Le financement de nouveaux projets pétrogaziers, incompatible avec l'accord de Paris
Pointant "sa contribution au réchauffement global par ses financements et ses investissements à l'industrie des charbon, pétrole et gaz", les ONG accusent BNP Paribas d'être "le premier financeur européen et cinquième mondial du développement des énergies fossiles entre 2016 et 2021". Le site Change de banque, élaboré par l'ONG Reclaim Finance, estime ainsi que BNP Paribas est "de loin la banque française dont les activités ont le plus gros impact sur le climat", avec "plus de 142 milliards de dollars alloués au secteur des énergies fossiles (charbon, pétrole et gaz) depuis l'accord de Paris."
Or, selon un rapport publié en 2021 (PDF, en anglais) par l'Agence internationale de l'énergie (AIE), atteindre la neutralité carbone à l'horizon 2050 et respecter l'accord de Paris n'est possible qu'à condition de ne lancer aucun nouveau projet d'exploitation d'énergies fossiles. "Nous exigeons que la banque cesse tout soutien à l'expansion des énergies fossiles et aligne véritablement ses activités pour limiter le réchauffement global à 1,5°C, en conformité avec les objectifs de l'accord de Paris", font donc savoir les trois associations plaignantes, "déterminées à obtenir une décision contraignante du juge", selon Alexandre Poidatz, responsable de plaidoyer chez Oxfam France.

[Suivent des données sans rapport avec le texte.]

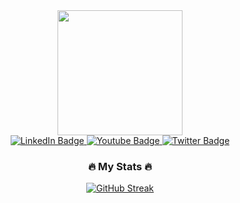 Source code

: <div id="header" align="center">
  <img src="https://giffiles.alphacoders.com/119/119826.gif" width="200"/>
</div>
<div id="badges" align="center">
  <a href="https://www.linkedin.com/in/ddipa/" target="_blank">
    <img src="https://img.shields.io/badge/LinkedIn-blue?style=for-the-badge&logo=linkedin&logoColor=white" alt="LinkedIn Badge"/>
  </a>
  <a href="https://www.youtube.com/c/pentestingmadesimple">
    <img src="https://img.shields.io/badge/YouTube-red?style=for-the-badge&logo=youtube&logoColor=white" alt="Youtube Badge"/>
  </a>
  <a href="https://twitter.com/_dipa996" target="_blank">
    <img src="https://img.shields.io/badge/Twitter-blue?style=for-the-badge&logo=twitter&logoColor=white" alt="Twitter Badge"/>
  </a>
</div>
<div id="body" align="center">

### :fire: My Stats :fire:

[![GitHub Streak](http://github-readme-streak-stats.herokuapp.com?user=dipa96&theme=dark&background=000000)](https://git.io/streak-stats)
</div>
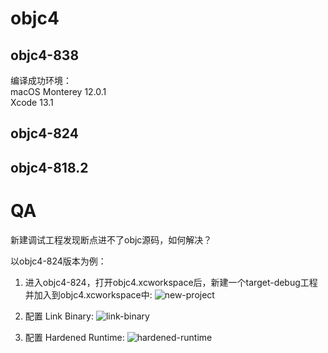 # objc4
## objc4-838
编译成功环境：  
macOS Monterey 12.0.1  
Xcode 13.1  

## objc4-824
## objc4-818.2

# QA
新建调试工程发现断点进不了objc源码，如何解决？

以objc4-824版本为例：  
1. 进入objc4-824，打开objc4.xcworkspace后，新建一个target-debug工程并加入到objc4.xcworkspace中:
![new-project](https://picture-1253172894.cos.ap-chengdu.myqcloud.com/2021/newproject.jpg)

3. 配置 Link Binary:
![link-binary](https://picture-1253172894.cos.ap-chengdu.myqcloud.com/2021/linkbinary.jpg)
3. 配置 Hardened Runtime:
![hardened-runtime](https://picture-1253172894.cos.ap-chengdu.myqcloud.com/2021/hardenedruntime.jpg)


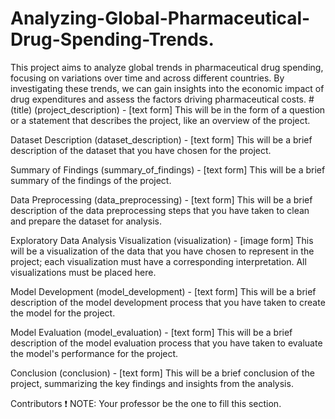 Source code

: # Analyzing-Global-Pharmaceutical-Drug-Spending-Trends.
This project aims to analyze global trends in pharmaceutical drug spending, focusing on variations over time and across different countries. By investigating these trends, we can gain insights into the economic impact of drug expenditures and assess the factors driving pharmaceutical costs.
#(title)
(project_description) - [text form] This will be in the form of a question or a statement that describes the project, like an overview of the project.

Dataset Description
(dataset_description) - [text form] This will be a brief description of the dataset that you have chosen for the project.

Summary of Findings
(summary_of_findings) - [text form] This will be a brief summary of the findings of the project.

Data Preprocessing
(data_preprocessing) - [text form] This will be a brief description of the data preprocessing steps that you have taken to clean and prepare the dataset for analysis.

Exploratory Data Analysis
Visualization
(visualization) - [image form] This will be a visualization of the data that you have chosen to represent in the project; each visualization must have a corresponding interpretation. All visualizations must be placed here.

Model Development
(model_development) - [text form] This will be a brief description of the model development process that you have taken to create the model for the project.

Model Evaluation
(model_evaluation) - [text form] This will be a brief description of the model evaluation process that you have taken to evaluate the model's performance for the project.

Conclusion
(conclusion) - [text form] This will be a brief conclusion of the project, summarizing the key findings and insights from the analysis.

Contributors
❗ NOTE: Your professor be the one to fill this section.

"BNP Paribas continue de faire des nouveaux chèques en blanc aux plus grandes entreprises d'énergies fossiles, sans condition de transition hors des pétrole et gaz. Plutôt que prendre des engagements concrets afin de respecter les demandes scientifiques élémentaires, BNP Paribas communique et contribue à alimenter la fabrique du doute sur le consensus scientifique."
Alexandre Poidatz, responsable de plaidoyer chez Oxfam Francecommuniqué d'Oxfam France, les Amis de la Terre et Notre Affaire à Tous
En avril 2021, BNP Paribas a rejoint la Net Zero Banking Alliance (NZBA), un programme initié par l'ONU dans le cadre de la COP26 de Glasgow pour inciter les banques à prendre part à la sortie des énergies fossiles. Contactée par le média NOWU, en octobre, la banque défendait à nouveau ses ambitions en la matière, se présentant "aujourd'hui" comme "l'une des grandes banques mondiales ayant les objectifs les plus ambitieux de réduction des financements du pétrole." Sur son site, BNP Paribas s'engage à "réduire de 25% (comparé à 2020) son exposition à la production de pétrole d'ici à 2025".
Mais pour les associations, ces annonces, ainsi que la réponse officielle faite aux avocats des ONG, "sont encore largement insuffisantes et ne répondent en rien aux demandes formulées dans la mise en demeure". "La banque n'exige pas de ses clients qu'ils aient un plan de sortie physique et sans nouveaux projets de pétrole et de gaz, quand elle s'est engagée en 2020 à le faire pour le secteur du charbon. Elle souligne même dans ses annonces son intention de miser sur les nouvelles infrastructures et centrales à gaz", pointe encore le communiqué.